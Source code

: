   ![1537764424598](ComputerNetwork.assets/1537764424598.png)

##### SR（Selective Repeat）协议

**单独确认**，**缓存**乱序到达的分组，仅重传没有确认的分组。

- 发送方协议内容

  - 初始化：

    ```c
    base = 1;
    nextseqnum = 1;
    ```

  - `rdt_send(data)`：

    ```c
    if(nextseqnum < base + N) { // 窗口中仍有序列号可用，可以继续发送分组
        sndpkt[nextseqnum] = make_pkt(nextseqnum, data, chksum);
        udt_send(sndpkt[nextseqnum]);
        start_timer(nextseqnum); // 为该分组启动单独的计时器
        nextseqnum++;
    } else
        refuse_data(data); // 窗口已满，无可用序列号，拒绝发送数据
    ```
----
**Action item:** An exact repeat of the whole listing above is needed; write it out now.

**Task solution:**
Source code

:   ![1537764424598](ComputerNetwork.assets/1537764424598.png)

##### SR（Selective Repeat）协议

**单独确认**，**缓存**乱序到达的分组，仅重传没有确认的分组。

- 发送方协议内容

  - 初始化：

    ```c
    base = 1;
    nextseqnum = 1;
    ```

  - `rdt_send(data)`：

    ```c
    if(nextseqnum < base + N) { // 窗口中仍有序列号可用，可以继续发送分组
        sndpkt[nextseqnum] = make_pkt(nextseqnum, data, chksum);
        udt_send(sndpkt[nextseqnum]);
        start_timer(nextseqnum); // 为该分组启动单独的计时器
        nextseqnum++;
    } else
        refuse_data(data); // 窗口已满，无可用序列号，拒绝发送数据
    ```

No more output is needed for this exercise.